[llvm-dev] Adding support for vscale

Tue Oct 1 01:21:24 PDT 2019

On Tue, Oct 1, 2019 at 8:08 AM Robin Kruppe <robin.kruppe at gmail.com> wrote:
>
> Hello Jacob and Luke,
>
> First off, even if a dynamically changing vscale was truly necessary
> for RVV or SV, this thread would be far too late to raise the question.
> That vscale is constant -- that the number of elements in a scalable
> vector does not change during program execution -- is baked into the
> accepted scalable vector type proposal from top to bottom and in fact
> was one of the conditions for its acceptance...

that should be explicitly made clear in the patches.  it sounds very
much like it's only suitable for statically-allocated
arrays-of-vectorisable-types:

typedef vec4 float[4]; // SEW=32,LMUL=4 probably
static vec4 globalvec[1024]; // vscale == 1024 here

or, would it be intended for use inside functions - again statically-allocated?

int somefn(void) {
  static vec4 localvec[1024]; // vscale == 1024 here
}

*or*, would it be intended to be used like this?
int somefn(num_of_vec4s) {
  static vec4 localvec[num_of_vec4s]; // vscale == dynamic, here
}

clarifying this in the documentation strings on vscale, perhaps even
providing c-style examples, would be extremely useful, and avoid
misunderstandings.

>... (runtime-variable type
> sizes create many more headaches which nobody has worked out
>how to solve to a satisfactory degree in the context of LLVM).
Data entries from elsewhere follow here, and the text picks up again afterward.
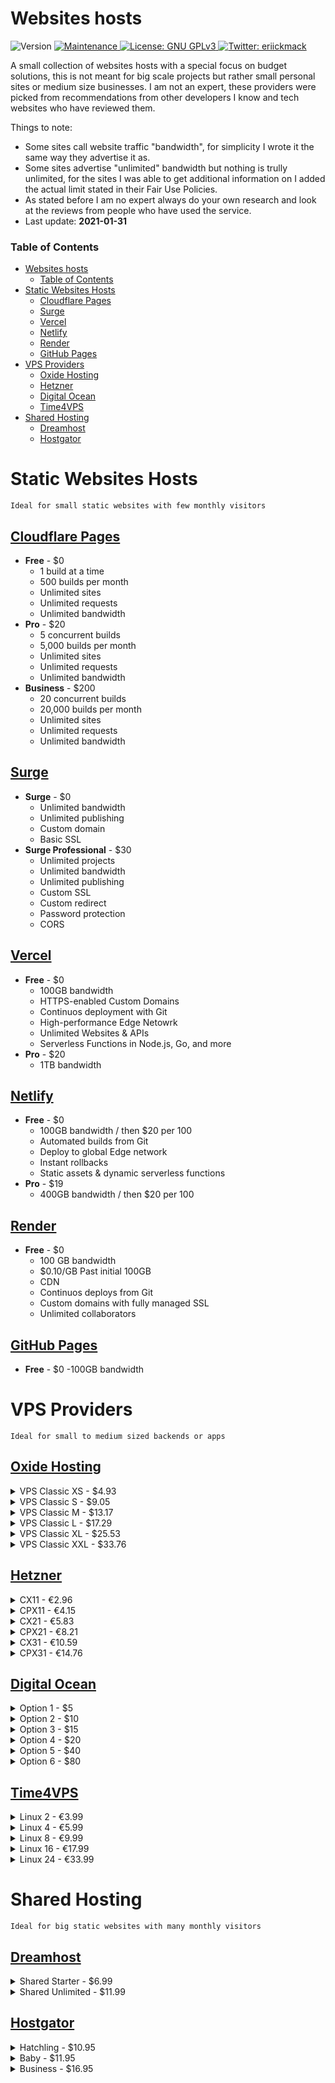 <!-- omit in toc -->

# Websites hosts

<p>
  <img alt="Version" src="https://img.shields.io/badge/version-1.1.0-blue.svg?cacheSeconds=2592000&style=flat-square" />
  <a href="https://github.com/erickmack/hostingOptions/graphs/commit-activity" target="_blank">
      <img alt="Maintenance" src="https://img.shields.io/badge/Maintained%3F-yes-green.svg?style=flat-square" />
    </a>
  <a href="https://github.com/erickmack/hostingoptions/blob/master/LICENSE" target="_blank">
      <img alt="License: GNU GPLv3" src="https://img.shields.io/github/license/erickmack/hostingoptions?style=flat-square" />
    </a>
      <a href="https://twitter.com/eriickmack" target="_blank">
      <img alt="Twitter: eriickmack" src="https://img.shields.io/twitter/follow/eriickmack.svg?style=social" />
    </a>
</p>

A small collection of websites hosts with a special focus on budget solutions, this is not meant for big scale projects but rather small personal sites or medium size businesses. I am not an expert, these providers were picked from recommendations from other developers I know and tech websites who have reviewed them.

Things to note:

- Some sites call website traffic "bandwidth", for simplicity I wrote it the same way they advertise it as.
- Some sites advertise "unlimited" bandwidth but nothing is trully unlimited, for the sites I was able to get additional information on I added the actual limit stated in their Fair Use Policies.
- As stated before I am no expert always do your own research and look at the reviews from people who have used the service.
- Last update: **2021-01-31**

<!-- omit in toc -->

### Table of Contents

- [Websites hosts](#websites-hosts)
    - [Table of Contents](#table-of-contents)
- [Static Websites Hosts](#static-websites-hosts)
  - [Cloudflare Pages](#cloudflare-pages)
  - [Surge](#surge)
  - [Vercel](#vercel)
  - [Netlify](#netlify)
  - [Render](#render)
  - [GitHub Pages](#github-pages)
- [VPS Providers](#vps-providers)
  - [Oxide Hosting](#oxide-hosting)
  - [Hetzner](#hetzner)
  - [Digital Ocean](#digital-ocean)
  - [Time4VPS](#time4vps)
- [Shared Hosting](#shared-hosting)
  - [Dreamhost](#dreamhost)
  - [Hostgator](#hostgator)

# Static Websites Hosts

`Ideal for small static websites with few monthly visitors`

## [Cloudflare Pages](https://pages.cloudflare.com/, "https://pages.cloudflare.com/")

- **Free** - \$0
  - 1 build at a time
  - 500 builds per month
  - Unlimited sites
  - Unlimited requests
  - Unlimited bandwidth
- **Pro** - \$20
  - 5 concurrent builds
  - 5,000 builds per month
  - Unlimited sites
  - Unlimited requests
  - Unlimited bandwidth
- **Business** - \$200
  - 20 concurrent builds
  - 20,000 builds per month
  - Unlimited sites
  - Unlimited requests
  - Unlimited bandwidth

## [Surge](https://surge.sh/ "https//surge.sh/")

- **Surge** - \$0
  - Unlimited bandwidth
  - Unlimited publishing
  - Custom domain
  - Basic SSL
- **Surge Professional** - \$30
  - Unlimited projects
  - Unlimited bandwidth
  - Unlimited publishing
  - Custom SSL
  - Custom redirect
  - Password protection
  - CORS

## [Vercel](https://vercel.com/ "https://vercel.com/")

- **Free** - \$0
  - 100GB bandwidth
  - HTTPS-enabled Custom Domains
  - Continuos deployment with Git
  - High-performance Edge Netowrk
  - Unlimited Websites & APIs
  - Serverless Functions in Node.js, Go, and more
- **Pro** - \$20
  - 1TB bandwidth

## [Netlify](https://www.netlify.com/ "https://www.netlify.com/")

- **Free** - \$0
  - 100GB bandwidth / then $20 per 100
  - Automated builds from Git
  - Deploy to global Edge network
  - Instant rollbacks
  - Static assets & dynamic serverless functions
- **Pro** - \$19
  - 400GB bandwidth / then $20 per 100

## [Render](https://render.com/ "https://render.com/")

- **Free** - \$0
  - 100 GB bandwidth
  - \$0.10/GB Past initial 100GB
  - CDN
  - Continuos deploys from Git
  - Custom domains with fully managed SSL
  - Unlimited collaborators

## [GitHub Pages](https://pages.github.com/ "https://pages.github.com/")

- **Free** - \$0
  -100GB bandwidth

# VPS Providers

`Ideal for small to medium sized backends or apps`

## [Oxide Hosting](https://oxide.host/virtual-servers-classic "https://oxide.host/virtual-servers-classic")

<details>
    <summary>VPS Classic XS - $4.93</summary>
    <ul>
      <li>1 vCore 3.00GHz</li>
      <li>2GB DDR4 ECC RAM</li>
      <li>32GB NVMe storage</li>
      <li>200mbps unmetered bandwidth</li>
      <li>Anti-DDoS Protection</li>
      <li>Automated backups</li>
    </ul>
  </details>
<details>
    <summary>VPS Classic S - $9.05</summary>
    <ul>
      <li>1 vCore 3.00GHz</li>
      <li>4GB DDR4 ECC RAM</li>
      <li>64GB SSD storage</li>
      <li>200mbps unmetered bandwidth</li>
      <li>Anti-DDoS Protection</li>
      <li>Automated backups</li>
    </ul>
  </details>
  <details>
    <summary>VPS Classic M - $13.17</summary>
    <ul>
      <li>2 vCorse 3.00GHz</li>
      <li>6GB DDR4 ECC RAM</li>
      <li>96GB SSD storage</li>
      <li>200mbps unmetered bandwidth</li>
      <li>Anti-DDoS Protection</li>
      <li>Automated backups</li>
    </ul>
  </details>
  <details>
    <summary>VPS Classic L - $17.29</summary>
    <ul>
      <li>2 vCore 3.00GHz</li>
      <li>8GB DDR4 ECC RAM</li>
      <li>128GB SSD storage</li>
      <li>200mbps unmetered bandwidth</li>
      <li>Anti-DDoS Protection</li>
      <li>Automated backups</li>
    </ul>
  </details>
  <details>
    <summary>VPS Classic XL - $25.53</summary>
    <ul>
      <li>3 vCPU 3.00GHz</li>
      <li>12GB DDR4 ECC RAM</li>
      <li>160GB SSD storage</li>
      <li>200mbps unmetered bandwidth</li>
      <li>Anti-DDoS Protection</li>
      <li>Automated backups</li>
    </ul>
  </details>
  <details>
    <summary>VPS Classic XXL - $33.76</summary>
    <ul>
      <li>3 vCore 3.0GHz</li>
      <li>16GB RAM</li>
      <li>192GB SSD storage</li>
      <li>200mbps unmetered bandwidth</li>
      <li>Anti-DDoS Protection</li>
      <li>Automated backups</li>
    </ul>
  </details>

## [Hetzner](https://www.hetzner.com/cloud/?1 "https://www.hetzner.com/cloud/?1")

  <details>
    <summary>CX11 - €2.96</summary>
    <ul>
      <li>1 vCPU</li>
      <li>2GB RAM</li>
      <li>20GB storage</li>
      <li>20TB bandwidth</li>
    </ul>
  </details>
  <details>
    <summary>CPX11 - €4.15</summary>
    <ul>
      <li>2 vCPU</li>
      <li>2GB RAM</li>
      <li>40GB storage</li>
      <li>20TB bandwidth</li>
    </ul>
  </details>
  <details>
    <summary>CX21 - €5.83</summary>
    <ul>
      <li>2 vCPU</li>
      <li>4GB RAM</li>
      <li>40GB storage</li>
      <li>20TB bandwidth</li>
    </ul>
  </details>
    <details>
    <summary>CPX21 - €8.21</summary>
    <ul>
      <li>3 vCPU</li>
      <li>4GB RAM</li>
      <li>80GB storage</li>
      <li>20TB bandwidth</li>
    </ul>
  </details>
    <details>
    <summary>CX31 - €10.59</summary>
    <ul>
      <li>2 vCPU</li>
      <li>8GB RAM</li>
      <li>80GB storage</li>
      <li>20TB bandwidth</li>
    </ul>
  </details>
    <details>
      <summary>CPX31 - €14.76</summary>
      <ul>
        <li>4 vCPU</li>
        <li>8GB RAM</li>
        <li>160GB storage</li>
        <li>20TB bandwidth</li>
      </ul>
  </details>

## [Digital Ocean](https://www.digitalocean.com/pricing/#droplet "https://www.digitalocean.com/pricing/#droplet")

  <details>
    <summary>Option 1 - $5</summary>
    <ul>
      <li>1 vCPU</li>
      <li>1GB RAM</li>
      <li>25GB SSD storage</li>
      <li>1TB bandwidth</li>
    </ul>
  </details>
  <details>
    <summary>Option 2 - $10</summary>
     <ul>
        <li>1 vCPU</li>
       <li> 2GB RAM</li>
       <li>50GB SSD storage</li>
        <li>2TB bandwidth</li>
     </ul>
  </details>
 <details>
    <summary>Option 3 - $15</summary>
     <ul>
        <li>2 vCPU</li>
        <li>2GB</li>
        <li>60GB SSD storage</li>
        <li>3TB bandwidth</li>
     </ul>
 </details>
  <details>
    <summary>Option 4 - $20</summary>
      <ul>
        <li>2 vCPU</li>
        <li>4GB RAM</li>
        <li>80GB SSD storage</li>
        <li>4TB bandwidth</li>
      </ul>
  </details>
  <details>
    <summary>Option 5 - $40</summary>
      <ul>
        <li>4 vCPU</li>
        <li>8GB RAM</li>
        <li>160GB SSD storage</li>
        <li>5TB bandwidth</li>
      </ul>
  </details>
  <details>
    <summary>Option 6 - $80</summary>
      <ul>
        <li>8 vCPU</li>
        <li>16GB RAM</li>
        <li>320GB SSD storage</li>
        <li>6TB bandwidth</li>
      </ul>
  </details>

## [Time4VPS](https://www.time4vps.com/linux-vps/ "https://www.time4vps.com/linux-vps/")

  <details>
    <summary>Linux 2 - €3.99</summary>
    <ul>
      <li>1 vCPU 2.6GHz</li>
      <li>2GB RAM</li>
      <li>20GB storage</li>
      <li>2TB bandwidth</li>
    </ul>
  </details>
    <details>
    <summary>Linux 4 - €5.99</summary>
    <ul>
      <li>1 vCPU 2.6GHz</li>
      <li>4GB RAM</li>
      <li>40GB storage</li>
      <li>4TB bandwidth</li>
    </ul>
  </details>
    <details>
    <summary>Linux 8 - €9.99</summary>
    <ul>
      <li>2 vCPU 2.6GHz</li>
      <li>8GB RAM</li>
      <li>80GB storage</li>
      <li>8TB bandwidth</li>
    </ul>
  </details>
    <details>
    <summary>Linux 16 - €17.99</summary>
    <ul>
      <li>4 vCPU 2.6GHz</li>
      <li>16GB RAM</li>
      <li>160GB storage</li>
      <li>16TB bandwidth</li>
    </ul>
  </details>
    <details>
    <summary>Linux 24 - €33.99</summary>
    <ul>
      <li>6 vCPU 2.6GHz</li>
      <li>24GB RAM</li>
      <li>240GB storage</li>
      <li>24TB bandwidth</li>
    </ul>
  </details>

# Shared Hosting

`Ideal for big static websites with many monthly visitors`

## [Dreamhost](https://www.dreamhost.com/hosting/shared/ "https://www.dreamhost.com/hosting/shared/")

  <details>
    <summary>Shared Starter - $6.99</summary>
    <ul>
      <li>50GB storage</li>
      <li>Unmetered bandwidth</li>
      <li>1 website</li>
      <li>5 subdomains</li>
      <li>Free SSL Certificate</li>
    </ul>
  </details>
  <details>
    <summary>Shared Unlimited - $11.99</summary>
    <ul>
      <li>Unlimited storage</li>
      <li>Unmetered bandwidth</li>
      <li>Unlimited websites</li>
      <li>Email accounts @ your domain</li>
      <li>Free SSL Certificate</li>
    </ul>
  </details>

## [Hostgator](https://www.hostgator.com/web-hosting "https://www.hostgator.com/web-hosting")

  <details>
    <summary>Hatchling - $10.95</summary>
    <ul>
      <li>Unmetered storage</li>
      <li>Unmetered bandwidth</li>
      <li>1 website</li>
      <li>SSL certificate</li>
    </ul>
  </details>
  <details>
    <summary>Baby - $11.95</summary>
    <ul>
      <li>Unmetered storage</li>
      <li>Unmetered bandwidth</li>
      <li>Unlimited websites</li>
      <li>SSL certificate</li>
    </ul>
  </details>
  <details>
      <summary>Business - $16.95</summary>
    <ul>
      <li>Unmetered storage</li>
      <li>Unmetered bandwidth</li>
      <li>Unlimited websites</li>
      <li>SSL certificate</li>
      <li>Dedicated IP</li>
    </ul>
  </details>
hmmmm.  so it looks like data-dependent fail-on-first is something
that's going to come up later, rather than right now.

> *This* thread is just about whether vscale should be exposed to programs
> in the form of a Constant or as an intrinsic which always returns the same
> value during one program execution.
>
> Luckily, this is not a problem for RVV. I do not know anything about this
> "SV" extension you are working on

SV has been designed specifically to help with the creation of
*Hybrid* CPU / VPU / GPUs.  it's very similar to RVV except that there
are no new instructions added.

a typical GPU would be happy to have 128-bit-wide SIMD or VLIW-style
instructions, on the basis that (A) the shader programs are usually no
greater than 1K in size and (B) those 128-bit-wide instructions have
an extremely high bang-per-buck ratio, of 32x FP32 operations issued
at once.

in a *hybrid* CPU - VPU - GPU context even a 1k shader program hits a
significant portion of the 1st level cache which is *not* separate
from a *GPU*'s 1st level cache because the CPU *is* the GPU.

consequently, SV has been specifically designed to "compactify"
instruction effectiveness by "prefixing" even RVC 16-bit opcodes with
vectorisation "tags".

this has the side-effect of reducing executable size by over 10% in
many cases when compared to RVV.

> so I cannot comment on that, but I'll sketch the reasons for why it's not
> an issue with RVV and maybe that helps you with SV too.

looks like it does: Jacob explains (in another reply) that MVL is
exactly the same concept, except that in RVV it is hard-coded (baked)
into the hardware, where in SV it is explicitly set as a CSR, and i
explained in the previous reply that in RVV the VL CSR is requested
(and the hardware chooses a value), whereas in SV, the VL CSR *must*
be set to exactly what is requested [within the bounds of MVL, sorry,
left that out earlier].

> As mentioned above, this is tangential to the focus of this thread, so if
> you want to discuss further I'd prefer you do that in a new thread.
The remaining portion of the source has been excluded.